- Born: c. 1955
- Died: 2007
- Occupation: journalist
- Organization: Setit
- Awards: International Press Freedom Award (2002)

= Fesshaye Yohannes =

Eritrean journalist

Fesshaye Yohannes (c. 1955 – 2007) was an Eritrean journalist who founded the weekly journal Setit and was a recipient of the Committee to Protect Journalists' 2002 International Press Freedom Award. Fesshaye was imprisoned without charges in September 2001, and died in government custody.

==Career==
Fesshaye became a journalist in the early 1990s, after Eritrea gained its independence from Ethiopia. Previously, he had been a member of the guerrilla movement fighting for Eritrean independence in the Eritrean War of Independence. In 1994, he founded the weekly journal Setit, one of the country's first independent newspapers, named for the only Eritrean river to have water all year. Setit soon gained the largest circulation in Eritrea. The journal covered difficult and controversial topics, including poverty, prostitution, and the lack of resources for handicapped veterans of the Eritrean independence movement. In addition to his journalism, Fesshaye also worked as a playwright.

Setit's coverage angered Eritrean authorities, and in May 2001, Fesshaye asked the Committee to Protect Journalists for help creating a journalists' union to increase the freedom of the press and provide protection for Eritrean journalists. In September 2001, one week after the September 11 attacks, the Eritrean government closed every independent media outlet in the country under the pretext of fighting terrorism, and arrested many journalists. The National Assembly stated that "the private newspapers by their wanton irresponsibility had provoked the anger of the people who demanded that they be closed and sighed with relief when they were temporarily suspended." Fesshaye considered going into hiding, but decided that he could not abandon his fellow journalists.

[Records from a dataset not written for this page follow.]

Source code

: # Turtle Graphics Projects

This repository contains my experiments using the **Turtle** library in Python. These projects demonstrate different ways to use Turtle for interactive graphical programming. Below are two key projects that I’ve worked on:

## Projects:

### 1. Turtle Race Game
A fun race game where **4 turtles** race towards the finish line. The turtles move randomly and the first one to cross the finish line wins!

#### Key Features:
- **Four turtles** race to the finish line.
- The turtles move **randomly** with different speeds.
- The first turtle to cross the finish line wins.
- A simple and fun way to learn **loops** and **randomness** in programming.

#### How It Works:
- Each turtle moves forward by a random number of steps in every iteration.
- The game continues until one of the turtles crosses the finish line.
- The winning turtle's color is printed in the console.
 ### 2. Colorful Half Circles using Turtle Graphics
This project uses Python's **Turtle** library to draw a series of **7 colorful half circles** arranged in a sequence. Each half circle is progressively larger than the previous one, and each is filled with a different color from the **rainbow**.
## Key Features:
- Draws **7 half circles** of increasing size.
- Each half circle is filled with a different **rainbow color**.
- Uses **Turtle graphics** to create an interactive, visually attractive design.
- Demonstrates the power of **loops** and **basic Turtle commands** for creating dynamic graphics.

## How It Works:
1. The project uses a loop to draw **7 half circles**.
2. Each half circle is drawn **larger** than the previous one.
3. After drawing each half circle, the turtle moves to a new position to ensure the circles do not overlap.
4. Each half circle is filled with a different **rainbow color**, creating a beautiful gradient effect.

== Imprisonment and Death ==
Fesshaye was arrested and imprisoned. In May 2002, he and nine other imprisoned journalists began a hunger strike to protest their imprisonment, and were transferred to a secret jail at an unknown location where they had no contact with the outside world. The date of Fesshaye's death is disputed. While some sources state that he died on January 11, 2007, following a prolonged illness, exiled opposition party leader Adhanom Gebremariam reported that Fesshaye was found dead in his cell on December 13, 2002.